— Work to be completed —
Although the entries contain pictures, the copy should hold only their exact text.

— Records from a data source —
★ ★ ★ ★ ★
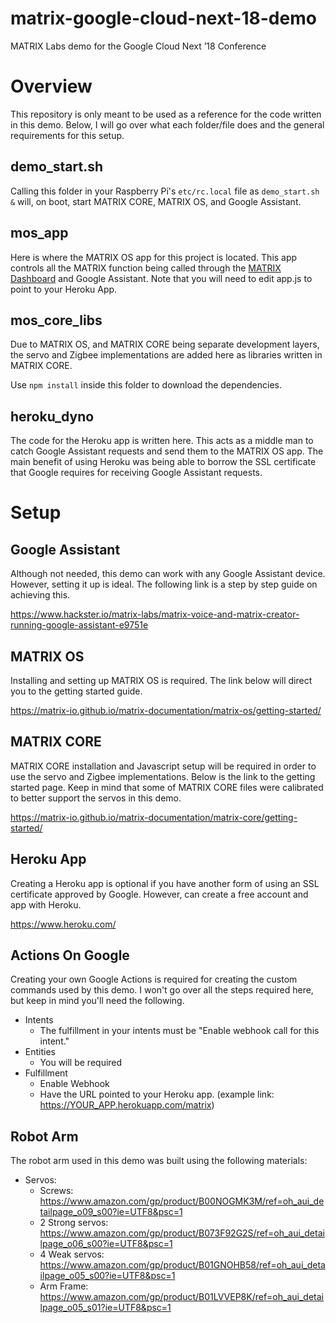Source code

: # matrix-google-cloud-next-18-demo
MATRIX Labs demo for the Google Cloud Next ’18 Conference

# Overview
This repository is only meant to be used as a reference for the code written in this demo. Below, I will go over what each folder/file does and the general requirements for this setup.

## demo_start.sh
Calling this folder in your Raspberry Pi's `etc/rc.local` file as `demo_start.sh &` will, on boot, start MATRIX CORE, MATRIX OS, and Google Assistant.

## mos_app
Here is where the MATRIX OS app for this project is located. This app controls all the MATRIX function being called through the [MATRIX Dashboard](dash.matrix.one) and Google Assistant. Note that you will need to edit app.js to point to your Heroku App.

## mos_core_libs
Due to MATRIX OS, and MATRIX CORE being separate development layers, the servo and Zigbee implementations are added here as libraries written in MATRIX CORE.

Use `npm install` inside this folder to download the dependencies.

## heroku_dyno
The code for the Heroku app is written here. This acts as a middle man to catch Google Assistant requests and send them to the MATRIX OS app. The main benefit of using Heroku was being able to borrow the SSL certificate that Google requires for receiving  Google Assistant requests.


# Setup

## Google Assistant
Although not needed, this demo can work with any Google Assistant device. However, setting it up is ideal. The following link is a step by step guide on achieving this.

https://www.hackster.io/matrix-labs/matrix-voice-and-matrix-creator-running-google-assistant-e9751e

## MATRIX OS
Installing and setting up MATRIX OS is required. The link below will direct you to the getting started guide.

https://matrix-io.github.io/matrix-documentation/matrix-os/getting-started/

## MATRIX CORE
MATRIX CORE installation and Javascript setup will be required in order to use the servo and Zigbee implementations. Below is the link to the getting started page. Keep in mind that some of MATRIX CORE files were calibrated to better support the servos in this demo.

https://matrix-io.github.io/matrix-documentation/matrix-core/getting-started/

## Heroku App
Creating a Heroku app is optional if you have another form of using an SSL certificate approved by Google. However, can create a free account and app with Heroku.

https://www.heroku.com/

## Actions On Google
Creating your own Google Actions is required for creating the custom commands used by this demo. I won't go over all the steps required here, but keep in mind you'll need the following.
- Intents 
    - The fulfillment in your intents must be "Enable webhook call for this intent."
- Entities
    - You will be required
- Fulfillment
    - Enable Webhook
    - Have the URL pointed to your Heroku app. (example link: https://YOUR_APP.herokuapp.com/matrix)

## Robot Arm
The robot arm used in this demo was built using the following materials:
- Servos:
    - Screws: https://www.amazon.com/gp/product/B00NOGMK3M/ref=oh_aui_detailpage_o09_s00?ie=UTF8&psc=1
    - 2 Strong servos: https://www.amazon.com/gp/product/B073F92G2S/ref=oh_aui_detailpage_o06_s00?ie=UTF8&psc=1
    - 4 Weak servos: https://www.amazon.com/gp/product/B01GNOHB58/ref=oh_aui_detailpage_o05_s00?ie=UTF8&psc=1
    - Arm Frame: https://www.amazon.com/gp/product/B01LVVEP8K/ref=oh_aui_detailpage_o05_s01?ie=UTF8&psc=1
★ ★ ★ ★ ★
— Written solution —
Source code

: # matrix-google-cloud-next-18-demo
MATRIX Labs demo for the Google Cloud Next ’18 Conference

# Overview
This repository is only meant to be used as a reference for the code written in this demo. Below, I will go over what each folder/file does and the general requirements for this setup.

## demo_start.sh
Calling this folder in your Raspberry Pi's `etc/rc.local` file as `demo_start.sh &` will, on boot, start MATRIX CORE, MATRIX OS, and Google Assistant.

## mos_app
Here is where the MATRIX OS app for this project is located. This app controls all the MATRIX function being called through the [MATRIX Dashboard](dash.matrix.one) and Google Assistant. Note that you will need to edit app.js to point to your Heroku App.

## mos_core_libs
Due to MATRIX OS, and MATRIX CORE being separate development layers, the servo and Zigbee implementations are added here as libraries written in MATRIX CORE.

Use `npm install` inside this folder to download the dependencies.

## heroku_dyno
The code for the Heroku app is written here. This acts as a middle man to catch Google Assistant requests and send them to the MATRIX OS app. The main benefit of using Heroku was being able to borrow the SSL certificate that Google requires for receiving  Google Assistant requests.


# Setup

## Google Assistant
Although not needed, this demo can work with any Google Assistant device. However, setting it up is ideal. The following link is a step by step guide on achieving this.

https://www.hackster.io/matrix-labs/matrix-voice-and-matrix-creator-running-google-assistant-e9751e

## MATRIX OS
Installing and setting up MATRIX OS is required. The link below will direct you to the getting started guide.

https://matrix-io.github.io/matrix-documentation/matrix-os/getting-started/

## MATRIX CORE
MATRIX CORE installation and Javascript setup will be required in order to use the servo and Zigbee implementations. Below is the link to the getting started page. Keep in mind that some of MATRIX CORE files were calibrated to better support the servos in this demo.

https://matrix-io.github.io/matrix-documentation/matrix-core/getting-started/

## Heroku App
Creating a Heroku app is optional if you have another form of using an SSL certificate approved by Google. However, can create a free account and app with Heroku.

https://www.heroku.com/

## Actions On Google
Creating your own Google Actions is required for creating the custom commands used by this demo. I won't go over all the steps required here, but keep in mind you'll need the following.
- Intents 
    - The fulfillment in your intents must be "Enable webhook call for this intent."
- Entities
    - You will be required
- Fulfillment
    - Enable Webhook
    - Have the URL pointed to your Heroku app. (example link: https://YOUR_APP.herokuapp.com/matrix)

## Robot Arm
The robot arm used in this demo was built using the following materials:
- Servos:
    - Screws: https://www.amazon.com/gp/product/B00NOGMK3M/ref=oh_aui_detailpage_o09_s00?ie=UTF8&psc=1
    - 2 Strong servos: https://www.amazon.com/gp/product/B073F92G2S/ref=oh_aui_detailpage_o06_s00?ie=UTF8&psc=1
    - 4 Weak servos: https://www.amazon.com/gp/product/B01GNOHB58/ref=oh_aui_detailpage_o05_s00?ie=UTF8&psc=1
    - Arm Frame: https://www.amazon.com/gp/product/B01LVVEP8K/ref=oh_aui_detailpage_o05_s01?ie=UTF8&psc=1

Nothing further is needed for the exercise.